**What is being asked**
When you reach the line in the data below that contains "the keyword \verb|.NOLOND|.", please start repeating lines exactly, and stop after the line that contains "m \in V_i\\", repeating nothing else.

####################

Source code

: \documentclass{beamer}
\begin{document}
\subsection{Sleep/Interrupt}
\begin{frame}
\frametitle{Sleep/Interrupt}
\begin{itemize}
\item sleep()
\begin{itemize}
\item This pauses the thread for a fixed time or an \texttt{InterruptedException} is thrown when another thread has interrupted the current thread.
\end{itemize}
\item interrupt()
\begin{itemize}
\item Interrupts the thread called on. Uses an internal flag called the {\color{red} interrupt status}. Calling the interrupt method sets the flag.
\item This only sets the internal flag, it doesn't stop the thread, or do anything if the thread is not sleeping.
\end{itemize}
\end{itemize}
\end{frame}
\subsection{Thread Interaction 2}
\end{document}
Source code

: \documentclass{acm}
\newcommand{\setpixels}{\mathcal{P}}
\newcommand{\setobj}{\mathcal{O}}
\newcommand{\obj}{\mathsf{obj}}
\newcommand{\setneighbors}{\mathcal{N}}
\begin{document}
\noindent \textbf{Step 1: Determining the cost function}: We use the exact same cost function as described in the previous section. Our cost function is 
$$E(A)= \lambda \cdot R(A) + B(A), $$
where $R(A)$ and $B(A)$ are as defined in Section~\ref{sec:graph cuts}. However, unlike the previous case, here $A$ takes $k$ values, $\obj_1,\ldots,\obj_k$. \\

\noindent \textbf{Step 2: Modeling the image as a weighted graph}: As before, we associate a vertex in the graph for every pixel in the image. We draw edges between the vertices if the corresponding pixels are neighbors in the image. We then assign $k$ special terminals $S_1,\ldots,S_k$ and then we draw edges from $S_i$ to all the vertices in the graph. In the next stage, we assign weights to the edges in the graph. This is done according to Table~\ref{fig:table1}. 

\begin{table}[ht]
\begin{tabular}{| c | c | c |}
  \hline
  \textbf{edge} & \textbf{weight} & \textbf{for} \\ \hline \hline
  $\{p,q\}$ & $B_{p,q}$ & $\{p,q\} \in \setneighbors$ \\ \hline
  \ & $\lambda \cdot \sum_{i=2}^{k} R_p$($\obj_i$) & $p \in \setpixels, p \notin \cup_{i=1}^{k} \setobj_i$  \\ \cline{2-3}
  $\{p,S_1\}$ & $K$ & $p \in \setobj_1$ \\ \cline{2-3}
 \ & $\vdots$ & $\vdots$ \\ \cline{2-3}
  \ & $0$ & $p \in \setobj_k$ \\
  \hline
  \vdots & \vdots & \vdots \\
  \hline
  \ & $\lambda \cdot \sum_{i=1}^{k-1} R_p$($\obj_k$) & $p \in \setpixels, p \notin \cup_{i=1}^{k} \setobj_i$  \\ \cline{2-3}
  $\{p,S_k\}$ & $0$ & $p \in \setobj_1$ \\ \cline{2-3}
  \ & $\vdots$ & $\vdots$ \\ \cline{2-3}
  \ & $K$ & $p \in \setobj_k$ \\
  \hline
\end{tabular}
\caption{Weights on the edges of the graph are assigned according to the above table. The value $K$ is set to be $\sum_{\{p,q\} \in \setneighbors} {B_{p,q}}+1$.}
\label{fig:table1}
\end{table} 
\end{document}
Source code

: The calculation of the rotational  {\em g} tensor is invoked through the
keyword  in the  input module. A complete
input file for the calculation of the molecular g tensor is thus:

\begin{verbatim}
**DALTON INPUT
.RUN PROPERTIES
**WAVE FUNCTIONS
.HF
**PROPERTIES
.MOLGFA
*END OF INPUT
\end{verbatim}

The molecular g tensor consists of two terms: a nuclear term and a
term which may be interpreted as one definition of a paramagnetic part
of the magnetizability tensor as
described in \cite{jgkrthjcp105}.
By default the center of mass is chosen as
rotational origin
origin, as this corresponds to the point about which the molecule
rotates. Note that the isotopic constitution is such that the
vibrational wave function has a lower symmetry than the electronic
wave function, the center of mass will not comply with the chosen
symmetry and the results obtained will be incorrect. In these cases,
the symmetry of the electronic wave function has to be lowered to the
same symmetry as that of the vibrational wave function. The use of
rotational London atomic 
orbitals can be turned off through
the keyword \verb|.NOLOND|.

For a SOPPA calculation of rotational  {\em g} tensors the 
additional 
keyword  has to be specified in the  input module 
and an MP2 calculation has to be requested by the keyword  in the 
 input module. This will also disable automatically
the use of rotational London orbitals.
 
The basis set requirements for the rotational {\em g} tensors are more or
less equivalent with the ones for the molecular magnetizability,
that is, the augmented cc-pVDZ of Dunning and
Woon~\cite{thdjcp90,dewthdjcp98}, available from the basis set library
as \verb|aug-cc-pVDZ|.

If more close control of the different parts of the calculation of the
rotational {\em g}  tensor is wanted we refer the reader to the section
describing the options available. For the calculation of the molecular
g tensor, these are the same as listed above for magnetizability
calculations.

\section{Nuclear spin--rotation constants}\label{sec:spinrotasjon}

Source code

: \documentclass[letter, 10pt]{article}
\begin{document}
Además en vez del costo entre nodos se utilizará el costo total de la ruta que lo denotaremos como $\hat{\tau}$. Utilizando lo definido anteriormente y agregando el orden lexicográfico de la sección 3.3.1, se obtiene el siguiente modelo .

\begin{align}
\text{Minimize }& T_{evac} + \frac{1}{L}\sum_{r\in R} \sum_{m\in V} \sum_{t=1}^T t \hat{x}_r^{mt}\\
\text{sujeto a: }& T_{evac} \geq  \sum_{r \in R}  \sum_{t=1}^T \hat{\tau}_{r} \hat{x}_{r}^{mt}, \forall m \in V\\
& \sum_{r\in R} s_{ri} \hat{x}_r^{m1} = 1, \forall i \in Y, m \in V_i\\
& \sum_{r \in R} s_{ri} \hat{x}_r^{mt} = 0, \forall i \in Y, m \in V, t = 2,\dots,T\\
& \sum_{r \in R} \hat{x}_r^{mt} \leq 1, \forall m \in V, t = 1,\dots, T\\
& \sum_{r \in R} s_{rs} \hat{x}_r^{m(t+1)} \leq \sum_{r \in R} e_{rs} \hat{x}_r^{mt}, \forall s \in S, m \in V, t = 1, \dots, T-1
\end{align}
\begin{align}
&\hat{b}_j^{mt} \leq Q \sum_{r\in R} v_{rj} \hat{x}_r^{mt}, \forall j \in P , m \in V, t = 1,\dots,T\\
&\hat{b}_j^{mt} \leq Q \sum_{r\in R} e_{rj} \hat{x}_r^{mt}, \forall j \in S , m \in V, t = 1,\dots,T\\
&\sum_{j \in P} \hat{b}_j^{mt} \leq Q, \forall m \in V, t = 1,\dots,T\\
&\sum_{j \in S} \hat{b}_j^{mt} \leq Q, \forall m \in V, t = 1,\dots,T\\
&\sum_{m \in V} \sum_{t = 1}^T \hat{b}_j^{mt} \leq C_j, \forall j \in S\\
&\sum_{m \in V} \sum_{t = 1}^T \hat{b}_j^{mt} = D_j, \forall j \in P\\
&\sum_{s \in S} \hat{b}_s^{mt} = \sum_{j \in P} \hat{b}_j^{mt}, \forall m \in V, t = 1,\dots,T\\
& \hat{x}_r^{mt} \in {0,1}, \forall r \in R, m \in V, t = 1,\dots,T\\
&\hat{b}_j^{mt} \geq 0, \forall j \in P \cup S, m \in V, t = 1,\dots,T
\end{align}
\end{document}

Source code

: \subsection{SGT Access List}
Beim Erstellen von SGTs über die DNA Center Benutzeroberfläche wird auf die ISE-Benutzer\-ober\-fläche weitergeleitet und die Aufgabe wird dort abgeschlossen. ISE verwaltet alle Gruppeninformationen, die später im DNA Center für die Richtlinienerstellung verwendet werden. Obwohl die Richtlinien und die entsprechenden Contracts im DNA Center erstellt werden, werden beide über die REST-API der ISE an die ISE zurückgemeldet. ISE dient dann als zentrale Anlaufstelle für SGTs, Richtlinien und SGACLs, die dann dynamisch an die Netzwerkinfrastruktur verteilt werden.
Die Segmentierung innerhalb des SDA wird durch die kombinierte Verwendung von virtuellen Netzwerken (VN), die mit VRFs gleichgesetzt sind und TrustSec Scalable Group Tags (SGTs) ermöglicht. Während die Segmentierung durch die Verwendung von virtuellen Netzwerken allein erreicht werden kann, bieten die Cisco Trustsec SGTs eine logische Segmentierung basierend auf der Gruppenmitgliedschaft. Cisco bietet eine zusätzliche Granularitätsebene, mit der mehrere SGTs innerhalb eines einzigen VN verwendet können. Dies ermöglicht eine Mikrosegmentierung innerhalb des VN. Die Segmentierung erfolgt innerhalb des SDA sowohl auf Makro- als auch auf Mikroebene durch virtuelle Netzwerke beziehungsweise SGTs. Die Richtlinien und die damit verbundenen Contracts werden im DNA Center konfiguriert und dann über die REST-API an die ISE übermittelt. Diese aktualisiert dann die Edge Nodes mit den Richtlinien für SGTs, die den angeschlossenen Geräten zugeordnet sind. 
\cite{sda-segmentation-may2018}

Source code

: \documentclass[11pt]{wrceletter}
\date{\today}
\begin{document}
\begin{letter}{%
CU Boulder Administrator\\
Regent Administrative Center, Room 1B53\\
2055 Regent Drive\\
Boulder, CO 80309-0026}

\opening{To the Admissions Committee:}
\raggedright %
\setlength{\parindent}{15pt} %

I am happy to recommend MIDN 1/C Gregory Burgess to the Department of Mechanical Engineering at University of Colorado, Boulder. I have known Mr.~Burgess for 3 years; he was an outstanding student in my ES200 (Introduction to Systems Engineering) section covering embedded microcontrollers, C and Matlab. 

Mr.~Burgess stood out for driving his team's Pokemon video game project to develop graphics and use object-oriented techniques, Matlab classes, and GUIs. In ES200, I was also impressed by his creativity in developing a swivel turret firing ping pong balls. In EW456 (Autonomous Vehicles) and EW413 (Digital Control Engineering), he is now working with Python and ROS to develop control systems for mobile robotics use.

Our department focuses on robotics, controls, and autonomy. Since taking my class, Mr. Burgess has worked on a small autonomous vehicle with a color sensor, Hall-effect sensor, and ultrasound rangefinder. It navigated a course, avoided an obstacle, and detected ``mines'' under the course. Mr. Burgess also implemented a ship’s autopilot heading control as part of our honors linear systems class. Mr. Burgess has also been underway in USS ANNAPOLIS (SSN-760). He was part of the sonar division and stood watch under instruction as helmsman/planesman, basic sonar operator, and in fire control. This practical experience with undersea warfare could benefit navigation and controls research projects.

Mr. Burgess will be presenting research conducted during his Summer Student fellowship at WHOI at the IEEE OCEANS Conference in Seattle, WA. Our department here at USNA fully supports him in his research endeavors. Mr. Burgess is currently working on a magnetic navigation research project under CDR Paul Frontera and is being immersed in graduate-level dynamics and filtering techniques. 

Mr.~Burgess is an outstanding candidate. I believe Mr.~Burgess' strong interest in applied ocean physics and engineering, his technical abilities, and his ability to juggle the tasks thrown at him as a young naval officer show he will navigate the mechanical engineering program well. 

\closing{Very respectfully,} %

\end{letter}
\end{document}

####################

**Answer area**
the keyword \verb|.NOLOND|.

For a SOPPA calculation of rotational  {\em g} tensors the 
additional 
keyword  has to be specified in the  input module 
and an MP2 calculation has to be requested by the keyword  in the 
 input module. This will also disable automatically
the use of rotational London orbitals.
 
The basis set requirements for the rotational {\em g} tensors are more or
less equivalent with the ones for the molecular magnetizability,
that is, the augmented cc-pVDZ of Dunning and
Woon~\cite{thdjcp90,dewthdjcp98}, available from the basis set library
as \verb|aug-cc-pVDZ|.

If more close control of the different parts of the calculation of the
rotational {\em g}  tensor is wanted we refer the reader to the section
describing the options available. For the calculation of the molecular
g tensor, these are the same as listed above for magnetizability
calculations.

\section{Nuclear spin--rotation constants}\label{sec:spinrotasjon}

Source code

: \documentclass[letter, 10pt]{article}
\begin{document}
Además en vez del costo entre nodos se utilizará el costo total de la ruta que lo denotaremos como $\hat{\tau}$. Utilizando lo definido anteriormente y agregando el orden lexicográfico de la sección 3.3.1, se obtiene el siguiente modelo .

\begin{align}
\text{Minimize }& T_{evac} + \frac{1}{L}\sum_{r\in R} \sum_{m\in V} \sum_{t=1}^T t \hat{x}_r^{mt}\\
\text{sujeto a: }& T_{evac} \geq  \sum_{r \in R}  \sum_{t=1}^T \hat{\tau}_{r} \hat{x}_{r}^{mt}, \forall m \in V\\
& \sum_{r\in R} s_{ri} \hat{x}_r^{m1} = 1, \forall i \in Y, m \in V_i\\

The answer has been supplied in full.